Other recommendations arising from the results of this study are to explore the perspectives of junior doctors (defined as those doctors who have graduated from medical school in the last year (interns) and two to 3 years (senior house officers (SHOs)) [20] and nursing staff in relation to their needs and experiences of consent practices. An information and awareness campaign for patients and their families about their role in consent conversations and SDM and the hospital being a teaching and research active hospital is also being undertaken. Empowering patients to engage in consent conversations and SDM is also essential to improving health literacy, which is a key objective of the World Health Organization [21]. Improving health literacy may also give public patients the skills to move beyond feeling the need to be a ‘model patient’ [7] and instead to be more actively engaged in understanding the risks and benefits of all their treatment options including none. When patients are more actively engaged in all aspects of their care, this can lead to greater improvements in quality and safety of care [22].

Strengths and limitations

Members of the public were recruited through our hospital’s social media accounts which may have introduced bias as people who follow the hospital on social media may have had themselves, or members of their family or friends, a predominately positive experience of their care in the hospital. Questions were phrased in such a manner however to elicit what was most important to them. Also, the free text comments reflected both positive and negative experiences. Future research should try to engage more diverse representation from both patient and public groups. Future research also needs to focus on consent in other aspects of health and social care, particularly those for which currently explicit consent is not always sought, e.g. taking bloods and moving and handling patients.

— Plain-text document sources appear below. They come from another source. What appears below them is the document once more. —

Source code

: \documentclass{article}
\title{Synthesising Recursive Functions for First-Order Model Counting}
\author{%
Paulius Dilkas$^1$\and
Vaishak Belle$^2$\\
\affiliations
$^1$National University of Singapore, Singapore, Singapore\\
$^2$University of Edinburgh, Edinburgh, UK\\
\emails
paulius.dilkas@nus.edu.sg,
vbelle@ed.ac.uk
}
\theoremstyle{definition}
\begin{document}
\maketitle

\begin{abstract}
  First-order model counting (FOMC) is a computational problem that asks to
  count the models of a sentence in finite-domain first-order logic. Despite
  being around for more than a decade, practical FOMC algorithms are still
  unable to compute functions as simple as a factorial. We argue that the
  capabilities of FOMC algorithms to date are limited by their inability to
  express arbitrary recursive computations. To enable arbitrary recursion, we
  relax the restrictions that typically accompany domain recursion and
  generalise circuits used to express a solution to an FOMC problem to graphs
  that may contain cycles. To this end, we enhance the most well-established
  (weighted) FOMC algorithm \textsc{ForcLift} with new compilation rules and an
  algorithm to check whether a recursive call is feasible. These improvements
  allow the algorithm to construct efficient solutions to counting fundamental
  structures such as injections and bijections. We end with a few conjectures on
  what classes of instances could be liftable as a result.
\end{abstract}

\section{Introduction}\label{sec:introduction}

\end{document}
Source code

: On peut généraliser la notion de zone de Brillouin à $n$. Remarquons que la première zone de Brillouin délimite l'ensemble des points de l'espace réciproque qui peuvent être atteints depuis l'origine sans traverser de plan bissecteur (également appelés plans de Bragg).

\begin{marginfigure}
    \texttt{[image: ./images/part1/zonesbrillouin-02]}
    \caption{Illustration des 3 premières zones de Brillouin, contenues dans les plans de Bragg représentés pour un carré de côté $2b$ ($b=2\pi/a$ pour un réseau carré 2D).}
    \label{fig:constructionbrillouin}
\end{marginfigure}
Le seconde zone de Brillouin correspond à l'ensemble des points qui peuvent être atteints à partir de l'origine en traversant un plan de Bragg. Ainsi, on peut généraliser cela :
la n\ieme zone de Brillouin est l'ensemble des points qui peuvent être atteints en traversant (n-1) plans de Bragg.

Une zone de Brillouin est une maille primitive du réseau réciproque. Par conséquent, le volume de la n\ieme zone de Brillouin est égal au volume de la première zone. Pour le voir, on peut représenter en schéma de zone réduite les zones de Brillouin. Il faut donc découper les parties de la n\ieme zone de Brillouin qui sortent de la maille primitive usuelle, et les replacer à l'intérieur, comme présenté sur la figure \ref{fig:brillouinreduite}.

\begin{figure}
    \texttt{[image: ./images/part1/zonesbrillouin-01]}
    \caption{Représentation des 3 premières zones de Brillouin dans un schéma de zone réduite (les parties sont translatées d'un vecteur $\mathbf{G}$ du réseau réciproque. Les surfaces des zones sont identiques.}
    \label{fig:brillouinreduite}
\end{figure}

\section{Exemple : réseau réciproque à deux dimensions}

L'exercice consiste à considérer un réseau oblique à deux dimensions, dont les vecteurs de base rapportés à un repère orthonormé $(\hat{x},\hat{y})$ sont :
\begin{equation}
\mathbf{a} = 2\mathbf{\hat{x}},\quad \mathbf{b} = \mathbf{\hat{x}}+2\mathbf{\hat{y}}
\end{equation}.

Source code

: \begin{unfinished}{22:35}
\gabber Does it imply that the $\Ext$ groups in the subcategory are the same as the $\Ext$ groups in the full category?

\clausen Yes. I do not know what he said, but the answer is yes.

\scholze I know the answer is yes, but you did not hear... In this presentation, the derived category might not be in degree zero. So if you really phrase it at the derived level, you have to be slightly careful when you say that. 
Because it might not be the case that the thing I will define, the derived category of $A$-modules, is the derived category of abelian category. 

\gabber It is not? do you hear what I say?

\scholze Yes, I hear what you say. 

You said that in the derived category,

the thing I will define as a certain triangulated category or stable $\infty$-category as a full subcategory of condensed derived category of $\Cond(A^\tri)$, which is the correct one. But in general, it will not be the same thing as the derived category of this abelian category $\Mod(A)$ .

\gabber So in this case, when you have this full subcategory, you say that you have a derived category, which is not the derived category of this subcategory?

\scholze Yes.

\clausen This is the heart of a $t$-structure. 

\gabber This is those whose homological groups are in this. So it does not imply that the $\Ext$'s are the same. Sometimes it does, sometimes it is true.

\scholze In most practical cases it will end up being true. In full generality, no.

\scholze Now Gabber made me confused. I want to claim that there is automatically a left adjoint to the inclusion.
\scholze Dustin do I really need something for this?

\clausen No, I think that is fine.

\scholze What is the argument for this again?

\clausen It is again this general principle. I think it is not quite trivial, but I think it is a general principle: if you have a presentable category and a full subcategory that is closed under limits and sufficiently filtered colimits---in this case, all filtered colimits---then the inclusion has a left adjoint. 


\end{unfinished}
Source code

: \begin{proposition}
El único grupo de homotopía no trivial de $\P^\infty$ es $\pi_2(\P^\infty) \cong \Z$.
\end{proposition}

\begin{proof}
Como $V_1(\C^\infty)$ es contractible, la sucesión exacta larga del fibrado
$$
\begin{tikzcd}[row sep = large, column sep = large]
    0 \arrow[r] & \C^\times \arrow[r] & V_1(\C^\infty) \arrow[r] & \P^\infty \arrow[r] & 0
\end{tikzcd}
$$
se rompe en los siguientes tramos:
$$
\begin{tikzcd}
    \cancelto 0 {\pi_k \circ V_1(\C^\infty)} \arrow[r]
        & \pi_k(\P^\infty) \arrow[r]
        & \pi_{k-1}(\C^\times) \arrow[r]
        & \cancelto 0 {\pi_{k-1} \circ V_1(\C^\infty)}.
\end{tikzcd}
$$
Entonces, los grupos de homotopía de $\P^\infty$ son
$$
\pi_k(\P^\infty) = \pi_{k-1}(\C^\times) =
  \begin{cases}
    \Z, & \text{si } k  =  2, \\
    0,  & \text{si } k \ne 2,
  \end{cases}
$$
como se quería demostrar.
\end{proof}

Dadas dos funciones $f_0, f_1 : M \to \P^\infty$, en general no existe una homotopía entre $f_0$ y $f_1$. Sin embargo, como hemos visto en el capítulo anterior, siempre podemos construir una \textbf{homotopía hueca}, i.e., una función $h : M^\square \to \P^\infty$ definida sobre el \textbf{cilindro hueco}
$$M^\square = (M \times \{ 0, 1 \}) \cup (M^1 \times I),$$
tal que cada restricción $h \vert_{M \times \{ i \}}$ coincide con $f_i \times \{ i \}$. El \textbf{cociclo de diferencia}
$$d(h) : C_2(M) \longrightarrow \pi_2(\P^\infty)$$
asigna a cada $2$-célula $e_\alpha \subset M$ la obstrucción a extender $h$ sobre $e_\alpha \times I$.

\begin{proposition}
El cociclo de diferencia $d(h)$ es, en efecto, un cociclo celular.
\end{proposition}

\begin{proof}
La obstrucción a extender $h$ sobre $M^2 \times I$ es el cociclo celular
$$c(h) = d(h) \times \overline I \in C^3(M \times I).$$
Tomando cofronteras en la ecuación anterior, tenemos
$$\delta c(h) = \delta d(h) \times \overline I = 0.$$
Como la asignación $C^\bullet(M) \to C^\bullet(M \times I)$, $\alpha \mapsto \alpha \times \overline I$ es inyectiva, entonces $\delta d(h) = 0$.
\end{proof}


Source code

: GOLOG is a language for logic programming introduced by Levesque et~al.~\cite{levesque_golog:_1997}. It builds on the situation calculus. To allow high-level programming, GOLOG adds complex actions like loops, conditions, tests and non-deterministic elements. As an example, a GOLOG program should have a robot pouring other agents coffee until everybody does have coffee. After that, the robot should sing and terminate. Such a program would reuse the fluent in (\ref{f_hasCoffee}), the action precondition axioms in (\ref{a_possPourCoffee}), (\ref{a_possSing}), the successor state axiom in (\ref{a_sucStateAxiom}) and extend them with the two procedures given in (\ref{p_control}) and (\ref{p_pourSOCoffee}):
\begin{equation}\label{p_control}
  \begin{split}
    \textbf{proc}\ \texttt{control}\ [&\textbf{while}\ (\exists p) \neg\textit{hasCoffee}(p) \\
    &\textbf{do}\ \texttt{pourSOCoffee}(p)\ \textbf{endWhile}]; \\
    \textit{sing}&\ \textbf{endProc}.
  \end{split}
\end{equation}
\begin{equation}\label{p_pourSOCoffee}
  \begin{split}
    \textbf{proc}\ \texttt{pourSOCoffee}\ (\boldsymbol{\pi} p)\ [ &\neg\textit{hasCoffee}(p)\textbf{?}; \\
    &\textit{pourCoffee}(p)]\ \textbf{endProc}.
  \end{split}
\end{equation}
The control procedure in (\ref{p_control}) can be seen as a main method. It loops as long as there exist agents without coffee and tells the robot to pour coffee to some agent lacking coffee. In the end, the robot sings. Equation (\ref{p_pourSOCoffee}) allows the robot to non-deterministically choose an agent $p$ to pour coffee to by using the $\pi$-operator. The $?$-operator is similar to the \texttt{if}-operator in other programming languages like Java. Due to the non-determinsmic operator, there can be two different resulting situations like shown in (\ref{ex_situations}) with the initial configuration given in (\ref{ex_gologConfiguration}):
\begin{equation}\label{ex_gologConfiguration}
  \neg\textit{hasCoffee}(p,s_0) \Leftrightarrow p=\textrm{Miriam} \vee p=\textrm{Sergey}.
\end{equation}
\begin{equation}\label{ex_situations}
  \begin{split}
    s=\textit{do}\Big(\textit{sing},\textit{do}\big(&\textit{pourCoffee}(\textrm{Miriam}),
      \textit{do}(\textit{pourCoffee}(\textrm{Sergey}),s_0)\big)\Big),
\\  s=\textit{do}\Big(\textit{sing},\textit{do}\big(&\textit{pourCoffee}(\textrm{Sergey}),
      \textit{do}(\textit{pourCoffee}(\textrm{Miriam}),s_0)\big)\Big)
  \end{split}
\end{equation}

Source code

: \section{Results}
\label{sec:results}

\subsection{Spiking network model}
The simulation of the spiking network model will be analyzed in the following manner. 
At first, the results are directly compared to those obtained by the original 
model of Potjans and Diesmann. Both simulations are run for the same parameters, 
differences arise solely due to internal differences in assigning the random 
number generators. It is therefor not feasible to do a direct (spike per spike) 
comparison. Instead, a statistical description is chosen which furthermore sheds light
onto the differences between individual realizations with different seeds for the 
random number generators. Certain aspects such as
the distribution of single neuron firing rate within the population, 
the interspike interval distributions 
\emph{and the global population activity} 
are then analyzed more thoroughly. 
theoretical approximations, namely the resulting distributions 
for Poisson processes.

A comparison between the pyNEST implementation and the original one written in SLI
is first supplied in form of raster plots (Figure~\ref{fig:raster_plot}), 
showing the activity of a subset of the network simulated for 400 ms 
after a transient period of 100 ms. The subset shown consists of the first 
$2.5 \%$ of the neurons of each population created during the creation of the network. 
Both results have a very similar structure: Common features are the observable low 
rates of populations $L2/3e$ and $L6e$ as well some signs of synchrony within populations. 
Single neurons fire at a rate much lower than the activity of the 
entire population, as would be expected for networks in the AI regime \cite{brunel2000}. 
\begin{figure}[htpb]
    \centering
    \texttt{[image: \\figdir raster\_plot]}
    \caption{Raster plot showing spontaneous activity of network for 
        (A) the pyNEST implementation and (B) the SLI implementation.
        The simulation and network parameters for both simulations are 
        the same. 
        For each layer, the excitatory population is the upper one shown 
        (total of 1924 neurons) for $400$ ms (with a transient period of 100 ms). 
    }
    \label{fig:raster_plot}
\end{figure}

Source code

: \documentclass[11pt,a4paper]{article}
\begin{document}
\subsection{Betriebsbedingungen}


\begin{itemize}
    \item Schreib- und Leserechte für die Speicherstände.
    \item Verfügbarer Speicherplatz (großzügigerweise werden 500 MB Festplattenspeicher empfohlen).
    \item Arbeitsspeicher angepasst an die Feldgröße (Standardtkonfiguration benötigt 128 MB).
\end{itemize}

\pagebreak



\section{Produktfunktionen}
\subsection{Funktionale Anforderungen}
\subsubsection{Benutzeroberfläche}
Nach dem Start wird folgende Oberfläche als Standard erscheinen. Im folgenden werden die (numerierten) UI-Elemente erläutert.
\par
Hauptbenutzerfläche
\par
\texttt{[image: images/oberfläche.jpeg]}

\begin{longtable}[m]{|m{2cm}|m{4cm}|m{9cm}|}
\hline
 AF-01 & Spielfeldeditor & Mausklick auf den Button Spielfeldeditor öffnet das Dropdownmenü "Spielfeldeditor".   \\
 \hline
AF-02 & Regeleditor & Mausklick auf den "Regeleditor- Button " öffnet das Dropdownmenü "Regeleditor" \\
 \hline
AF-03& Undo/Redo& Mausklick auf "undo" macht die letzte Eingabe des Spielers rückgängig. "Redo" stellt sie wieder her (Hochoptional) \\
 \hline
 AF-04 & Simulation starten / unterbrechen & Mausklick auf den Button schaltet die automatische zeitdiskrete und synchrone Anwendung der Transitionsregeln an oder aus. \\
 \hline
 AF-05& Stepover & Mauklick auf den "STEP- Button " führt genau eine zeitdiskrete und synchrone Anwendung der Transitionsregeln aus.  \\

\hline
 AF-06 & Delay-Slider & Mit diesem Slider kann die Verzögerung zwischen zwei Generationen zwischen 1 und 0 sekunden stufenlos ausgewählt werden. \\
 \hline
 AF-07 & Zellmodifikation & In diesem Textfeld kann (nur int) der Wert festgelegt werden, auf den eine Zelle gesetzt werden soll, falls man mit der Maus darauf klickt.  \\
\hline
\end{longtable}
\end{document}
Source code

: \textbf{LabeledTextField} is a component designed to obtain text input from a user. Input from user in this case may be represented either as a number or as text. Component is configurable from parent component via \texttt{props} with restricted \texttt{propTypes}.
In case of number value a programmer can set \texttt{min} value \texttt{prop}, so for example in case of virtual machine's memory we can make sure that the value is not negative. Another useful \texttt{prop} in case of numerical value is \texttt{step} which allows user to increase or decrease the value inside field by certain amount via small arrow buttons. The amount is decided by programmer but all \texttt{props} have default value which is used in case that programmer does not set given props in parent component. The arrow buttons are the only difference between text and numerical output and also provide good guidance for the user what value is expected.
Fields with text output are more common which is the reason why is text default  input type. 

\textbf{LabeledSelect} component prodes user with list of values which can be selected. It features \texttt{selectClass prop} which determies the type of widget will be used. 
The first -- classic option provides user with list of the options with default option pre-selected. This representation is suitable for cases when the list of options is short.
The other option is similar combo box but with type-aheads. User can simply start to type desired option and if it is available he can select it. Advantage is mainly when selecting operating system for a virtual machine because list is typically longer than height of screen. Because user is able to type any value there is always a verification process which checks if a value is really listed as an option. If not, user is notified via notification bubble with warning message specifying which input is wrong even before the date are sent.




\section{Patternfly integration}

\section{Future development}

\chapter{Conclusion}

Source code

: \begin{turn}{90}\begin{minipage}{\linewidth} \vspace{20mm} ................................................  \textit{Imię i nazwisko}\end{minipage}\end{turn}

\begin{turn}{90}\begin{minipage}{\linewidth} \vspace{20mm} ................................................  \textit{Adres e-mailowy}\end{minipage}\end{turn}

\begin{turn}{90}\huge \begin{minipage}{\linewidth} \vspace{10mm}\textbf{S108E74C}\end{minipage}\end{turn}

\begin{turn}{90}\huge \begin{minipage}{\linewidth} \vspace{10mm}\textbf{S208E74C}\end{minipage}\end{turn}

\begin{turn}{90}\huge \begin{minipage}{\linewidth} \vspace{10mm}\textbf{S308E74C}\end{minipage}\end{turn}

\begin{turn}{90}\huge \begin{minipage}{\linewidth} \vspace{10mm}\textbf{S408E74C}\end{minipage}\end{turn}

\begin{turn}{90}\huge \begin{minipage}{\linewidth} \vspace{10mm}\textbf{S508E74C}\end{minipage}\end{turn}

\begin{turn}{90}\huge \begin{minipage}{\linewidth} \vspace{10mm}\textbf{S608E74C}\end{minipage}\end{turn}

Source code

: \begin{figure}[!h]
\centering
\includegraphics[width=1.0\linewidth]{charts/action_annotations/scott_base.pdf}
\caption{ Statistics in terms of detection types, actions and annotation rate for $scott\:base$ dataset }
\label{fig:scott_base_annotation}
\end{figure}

This study did not explore fully the issue of capacity where there was any question that the patient did not have the ability to make this particular decision in this moment. Capacity in this study was related to a patient being given enough information and in a way they could easily understand, which enabled them to make their own decision.

Conclusions

This study explored the perspectives of patients and members of the public in relation to three aspects of ethically and legally valid consent. The results from this study will support the co-design of new consent practices and processes within the hospital and can be used to inform improvements in the wider health system.